Find the center of mass of the linear system $m _ { 1 } = 2 , x _ { 1 } = - 3 , m _ { 2 } = 8$ $x _ { 2 } = - 1 , m _ { 3 } = 3$ $x _ { 3 } = 1 , m _ { 4 } = 5 , x _ { 4 } = 4$

Find the volume of the solid formed when the region bounded by the curves $y = x ^ { 3 } + 1 , x = 1 \text {, and } y = 0$ is rotated about the x-axis.

Find the area of the region bounded by the parabola $x = y ^ { 2 }$ and the line $x - 2 y = 3$ .

Find the area of the region bounded by the curves $y = x ^ { 2 } - 4 x$ and $y = x - 4$

Find the arc length of the curve $y = \ln ( \cos x ) , 0 \leq x \leq \frac { \pi } { 3 }$ .

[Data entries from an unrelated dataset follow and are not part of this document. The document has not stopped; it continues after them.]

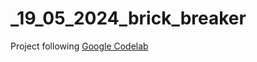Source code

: # _19_05_2024_brick_breaker

Project following [Google Codelab](https://codelabs.developers.google.com/codelabs/flutter-flame-brick-breaker)
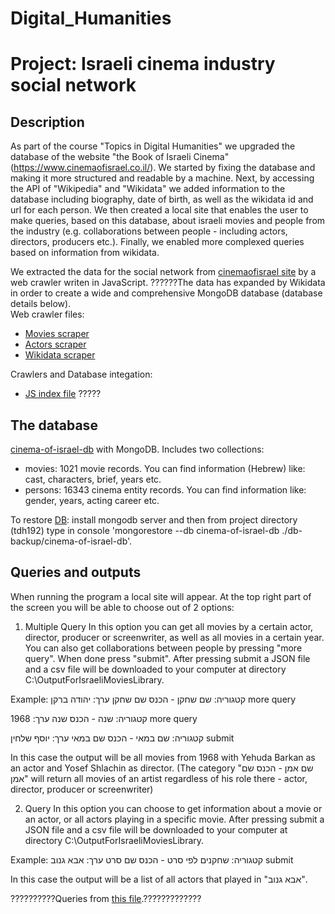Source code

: # Digital_Humanities
# Project: Israeli cinema industry social network

## Description

As part of the course "Topics in Digital Humanities" we upgraded the database of the website "the Book of Israeli Cinema" (https://www.cinemaofisrael.co.il/). 
We started by fixing the database and making it more structured and readable by a machine. 
Next, by accessing the API of "Wikipedia" and "Wikidata" we added information to the database including biography, date of birth, as well as the wikidata id and url for each person.
We then created a local site that enables the user to make queries, based on this database, about israeli movies and people from the industry (e.g. collaborations between people - including actors, directors, producers etc.).
Finally, we enabled more complexed queries based on information from wikidata.

We extracted the data for the social network from [cinemaofisrael site](https://www.cinemaofisrael.co.il/%d7%aa%d7%95%d7%9b%d7%9f-%d7%a2%d7%a0%d7%99%d7%99%d7%a0%d7%99%d7%9d/) by a web crawler writen in JavaScript.
??????The data has expanded by Wikidata in order to create a wide and comprehensive MongoDB database (database details below). <br />
Web crawler files:
+ [Movies scraper](https://github.com/shaybensimon/tdh192/blob/master/movie-page-scraper.js)
+ [Actors scraper](https://github.com/shaybensimon/tdh192/blob/master/actors-scraper.js)
+ [Wikidata scraper](https://github.com/shaybensimon/tdh192/blob/master/wikidata-handler.js)

Crawlers and Database integation:
+ [JS index file](https://github.com/shaybensimon/tdh192/blob/master/index.js)
?????


## The database
[cinema-of-israel-db](https://github.com/shaybensimon/tdh192/tree/master/db-backup/cinema-of-israel-db) with MongoDB.
Includes two collections:
+ movies: 1021 movie records. You can find information (Hebrew) like: cast, characters, brief, years etc.
+ persons: 16343 cinema entity records. You can find information like: gender, years, acting career etc.

To restore [DB](https://github.com/shaybensimon/tdh192/tree/master/db-backup/cinema-of-israel-db): install mongodb server and then from project directory (tdh192) type in console 'mongorestore --db cinema-of-israel-db ./db-backup/cinema-of-israel-db'.


## Queries and outputs

When running the program a local site will appear. At the top right part of the screen you will be able to choose out of 2 options:

1) Multiple Query
In this option you can get all movies by a certain actor, director, producer or screenwriter, as well as all movies in a certain year.
You can also get collaborations between people by pressing "more query". When done press "submit".
After pressing submit a JSON file and a csv file will be downloaded to your computer at directory C:\OutputForIsraeliMoviesLibrary.

Example: 
קטגוריה: שם שחקן - הכנס שם שחקן
ערך: יהודה ברקן
more query

קטגוריה: שנה - הכנס שנה
ערך: 1968
more query

קטגוריה: שם במאי - הכנס שם במאי
ערך: יוסף שלחין
submit

In this case the output will be all movies from 1968 with Yehuda Barkan as an actor and Yosef Shlachin as director.
(The category "שם אמן - הכנס שם אמן" will return all movies of an artist regardless of his role there - actor, director, producer or screenwriter)

2) Query
In this option you can choose to get information about a movie or an actor, or all actors playing in a specific movie.
After pressing submit a JSON file and a csv file will be downloaded to your computer at directory C:\OutputForIsraeliMoviesLibrary.

Example: 
קטגוריה: שחקנים לפי סרט - הכנס שם סרט
ערך: אבא גנוב
submit

In this case the output will be a list of all actors that played in "אבא גנוב".

??????????Queries from [this file](https://github.com/shaybensimon/tdh192/blob/master/network%20graph.py).?????????????
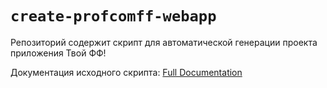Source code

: # `create-profcomff-webapp`

Репозиторий содержит скрипт для автоматической генерации проекта приложения Твой ФФ!

Документация исходного скрипта: [Full Documentation](https://single-spa.js.org/docs/create-single-spa)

Give a definite integral representing the length of the parametric curve $x = t ^ { 3 } , y = t ^ { 4 } , 0 \leq t \leq 1$ .

Find the arc length of the curve $x = t \cos t - \sin t , y = t \sin t + \cos t , 0 \leq t \leq \pi$ .

Give a definite integral representing the length of the curve $y = \frac { 1 } { x } , 1 \leq x \leq 2$ .

Find the volume of the solid generated by rotating the region bounded by $y = \frac { 1 } { x } , x = 1$ and the x-axis about the x-axis.

The demand function for a certain commodity is $p ( x ) = \frac { 1800 } { ( x + 5 ) ^ { 2 } }$ , and consumer surplus is 90. What should be the selling price?

Let R be the region bounded by: $y = x ^ { 3 }$ , the tangent to $y = x ^ { 3 }$ at $( 1,1 )$ , and the x-axis.Find the area of R integrating (a) with respect to x.(b) with respect to y.

The marginal revenue from selling x items is $90 - 0.02 x$ . The revenue from the sale of the first 100 items is $8800. What is the revenue from the sale of the first 200 items?